Copy the records below exactly as they stand. Leave out the pictures.

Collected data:
#####
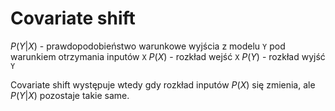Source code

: # Covariate shift
$P(Y|X)$ - prawdopodobieństwo warunkowe wyjścia z modelu `Y` pod warunkiem otrzymania inputów `X`
$P(X)$ - rozkład wejść `X`
$P(Y)$ - rozkład wyjść `Y`

Covariate shift występuje wtedy gdy rozkład inputów $P(X)$ się zmienia, ale $P(Y|X)$ pozostaje takie same.

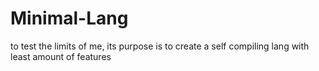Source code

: # Minimal-Lang
to test the limits of me, its purpose is to create a self compiling lang with least amount of features
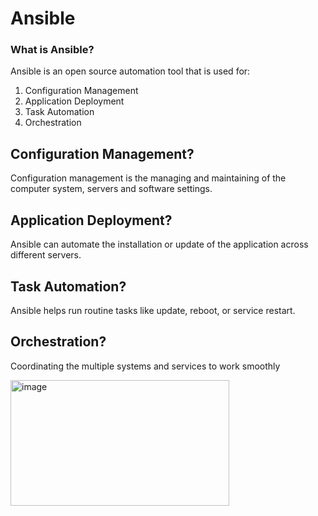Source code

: # Ansible

### What is Ansible?
Ansible is an open source automation tool that is used for:
1. Configuration Management
2. Application Deployment
3. Task Automation
4. Orchestration

## Configuration Management?
Configuration management is the managing and maintaining of the computer system, servers and software settings.

## Application Deployment?
Ansible can automate the installation or update of the application across different servers.

## Task Automation?
Ansible helps run routine tasks like update, reboot, or service restart.

## Orchestration?
Coordinating the multiple systems and services to work smoothly

<img width="350" height="201" alt="image" src="https://github.com/user-attachments/assets/3a732e12-ab3a-4243-b890-48fd4786168d" />

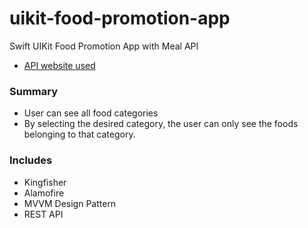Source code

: # uikit-food-promotion-app

Swift UIKit Food Promotion App with Meal API

- [API website used](https://www.themealdb.com/api.php "API Website")

### Summary

- User can see all food categories
- By selecting the desired category, the user can only see the foods belonging to that category.

### Includes

- Kingfisher
- Alamofire
- MVVM Design Pattern
- REST API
#####
■ RESPONSE TO THIS EXERCISE ■
Source code

: # Covariate shift
$P(Y|X)$ - prawdopodobieństwo warunkowe wyjścia z modelu `Y` pod warunkiem otrzymania inputów `X`
$P(X)$ - rozkład wejść `X`
$P(Y)$ - rozkład wyjść `Y`

Covariate shift występuje wtedy gdy rozkład inputów $P(X)$ się zmienia, ale $P(Y|X)$ pozostaje takie same.

Source code

: # Minimal-Lang
to test the limits of me, its purpose is to create a self compiling lang with least amount of features
Source code

: # Ansible

### What is Ansible?
Ansible is an open source automation tool that is used for:
1. Configuration Management
2. Application Deployment
3. Task Automation
4. Orchestration

## Configuration Management?
Configuration management is the managing and maintaining of the computer system, servers and software settings.

## Application Deployment?
Ansible can automate the installation or update of the application across different servers.

## Task Automation?
Ansible helps run routine tasks like update, reboot, or service restart.

## Orchestration?
Coordinating the multiple systems and services to work smoothly

<img width="350" height="201" alt="image" src="https://github.com/user-attachments/assets/3a732e12-ab3a-4243-b890-48fd4786168d" />

Source code

: # uikit-food-promotion-app

Swift UIKit Food Promotion App with Meal API

- [API website used](https://www.themealdb.com/api.php "API Website")

### Summary

- User can see all food categories
- By selecting the desired category, the user can only see the foods belonging to that category.

### Includes

- Kingfisher
- Alamofire
- MVVM Design Pattern
- REST API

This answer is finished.